- **HOW TO COMPLETE THIS TASK**
The records below are to be transcribed exactly from their first line to the line that has "ist eine kompakte", inclusive, with every picture omitted.

** Opening INFORMATION SHOWN block **

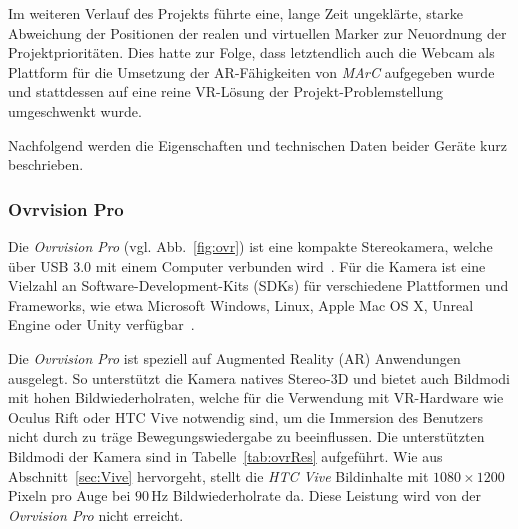 Im weiteren Verlauf des Projekts führte eine, lange Zeit ungeklärte, starke Abweichung der Positionen der realen und virtuellen Marker zur Neuordnung der Projektprioritäten. Dies hatte zur Folge, dass letztendlich auch die Webcam als Plattform für die Umsetzung der AR-Fähigkeiten von \emph{MArC} aufgegeben wurde und stattdessen auf eine reine VR-Lösung der Projekt-Problemstellung umgeschwenkt wurde.

Nachfolgend werden die Eigenschaften und technischen Daten beider Geräte kurz beschrieben.

\subsubsection{Ovrvision Pro}\label{sec:ovrvision}%
Die \emph{Ovrvision Pro} (vgl. Abb.~\ref{fig:ovr}) ist eine kompakte Stereokamera, welche über USB 3.0 mit einem Computer verbunden wird~\cite{website:ovrvision}. Für die Kamera ist eine Vielzahl an Software-Development-Kits (SDKs) für verschiedene Plattformen und Frameworks, wie etwa Microsoft Windows, Linux, Apple Mac OS X, Unreal Engine oder Unity verfügbar~\cite{website:ovrvisionSetup}.

Die \emph{Ovrvision Pro} ist speziell auf Augmented Reality (AR) Anwendungen ausgelegt. So unterstützt die Kamera natives Stereo-3D und bietet auch Bildmodi mit hohen Bildwiederholraten, welche für die Verwendung mit VR-Hardware wie Oculus Rift oder HTC Vive notwendig sind, um die Immersion des Benutzers nicht durch zu träge Bewegungswiedergabe zu beeinflussen. Die unterstützten Bildmodi der Kamera sind in Tabelle~\ref{tab:ovrRes} aufgeführt. Wie aus Abschnitt~\ref{sec:Vive} hervorgeht, stellt die \textit{HTC Vive} Bildinhalte mit $1080\times1200$\,Pixeln pro Auge bei $90$\,Hz Bildwiederholrate da. Diese Leistung wird von der \emph{Ovrvision Pro} nicht erreicht.

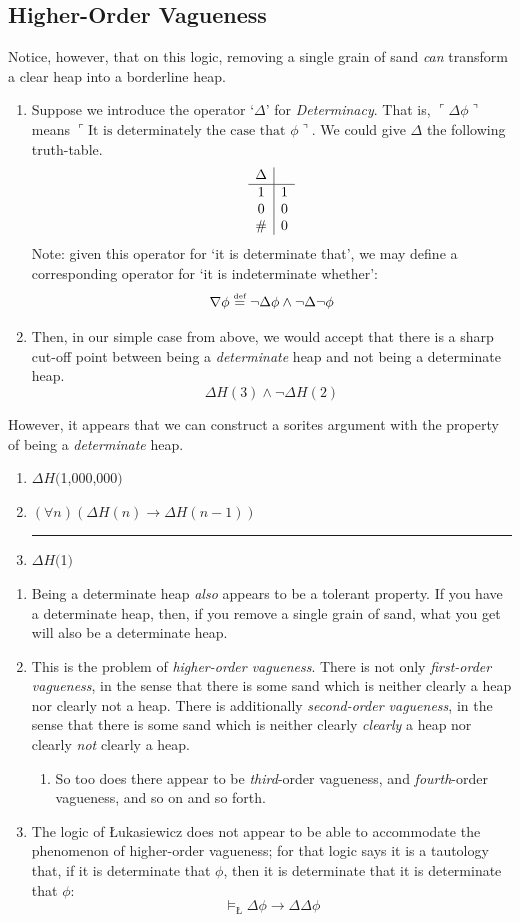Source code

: \documentclass[landscape, two column, full page,reqno]{article}
\newcommand{\qe}{\begin{enumerate}[align=left,style=nextline,leftmargin=17pt,labelsep=5pt,font=\normalfont]}
\newcommand{\e}{\emph}
\newcommand{\ze}{\end{enumerate}}
\newcommand{\p}{\item}
\newcommand{\qq}[1]{ \ulcorner #1 \urcorner}
\newcommand{\thus}{

\vspace{5pt}
\hrule
}
\newcommand{\argu}[2]{\begin{center}\begin{minipage}{#1} \begin{enumerate}
	#2
\end{enumerate}
\end{minipage}  
\end{center}}
\begin{document}
 \subsection{Higher-Order Vagueness}
 \p Notice, however, that on this logic, removing a single grain of sand \e{can} transform a clear heap into a borderline heap.
	\qe
	\p Suppose we introduce the operator `$\Delta$' for \e{Determinacy}.  That is, $\qq{\Delta \phi}$ means $\qq{\text{It is determinately the case that } \phi }$.   We could give $\Delta$ the following truth-table.
		\[
		\begin{array}{c | c}
		\Delta	&	\\\hline
		1	&	1	\\
		0	&	0	\\
		\#	&	0	
		\end{array}
		\]
	Note: given this operator for `it is determinate that', we may define a corresponding operator for `it is indeterminate whether': \[\nabla \phi \stackrel{\text{\tiny def}}{=} \neg \Delta \phi \wedge \neg \Delta \neg \phi\]
	\p Then, in our simple case from above, we would accept that there is a sharp cut-off point between being a \e{determinate} heap and not being a determinate heap.
		\[
		\Delta H(\text{3}) \wedge \neg \Delta H(\text{2})
		\]
	\ze 
\p However, it appears that we can construct a sorites argument with the property of being a \e{determinate} heap.
	\argu{150pt}{
	\p[] $\Delta H ($1,000,000$)$
	\p[] $(\forall n) (\Delta H(n) \to \Delta H(n-1))$
	\thus
	\p[] $\Delta H($1$)$
	}
	\qe
	\p Being a determinate heap \e{also} appears to be a tolerant property.  If you have a determinate heap, then, if you remove a single grain of sand, what you get will also be a determinate heap.
	\p This is the problem of \e{higher-order vagueness}.  There is not only \e{first-order vagueness}, in the sense that there is some sand which is neither clearly a heap nor clearly not a heap.  There is additionally \e{second-order vagueness}, in the sense that there is some sand which is neither clearly \e{clearly} a heap nor clearly \e{not}  clearly a heap.
		\qe
		\p So too does there appear to be \e{third}-order vagueness, and \e{fourth}-order vagueness, and so on and so forth.
		\ze 
	\p The logic of \L ukasiewicz  does not appear to be able to accommodate the phenomenon  of higher-order vagueness; for that logic says it is a tautology that, if it is determinate that $\phi$, then it is determinate that it is determinate that $\phi$:
				\[
				\models_{\text{\L}} \Delta \phi \to \Delta \Delta \phi
				\]
	\ze 
\end{document}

** Closing INFORMATION SHOWN block **

- **SOLUTION TO THIS PROBLEM**
 Im weiteren Verlauf des Projekts führte eine, lange Zeit ungeklärte, starke Abweichung der Positionen der realen und virtuellen Marker zur Neuordnung der Projektprioritäten. Dies hatte zur Folge, dass letztendlich auch die Webcam als Plattform für die Umsetzung der AR-Fähigkeiten von \emph{MArC} aufgegeben wurde und stattdessen auf eine reine VR-Lösung der Projekt-Problemstellung umgeschwenkt wurde.

Nachfolgend werden die Eigenschaften und technischen Daten beider Geräte kurz beschrieben.

\subsubsection{Ovrvision Pro}\label{sec:ovrvision}%
Die \emph{Ovrvision Pro} (vgl. Abb.~\ref{fig:ovr}) ist eine kompakte Stereokamera, welche über USB 3.0 mit einem Computer verbunden wird~\cite{website:ovrvision}. Für die Kamera ist eine Vielzahl an Software-Development-Kits (SDKs) für verschiedene Plattformen und Frameworks, wie etwa Microsoft Windows, Linux, Apple Mac OS X, Unreal Engine oder Unity verfügbar~\cite{website:ovrvisionSetup}.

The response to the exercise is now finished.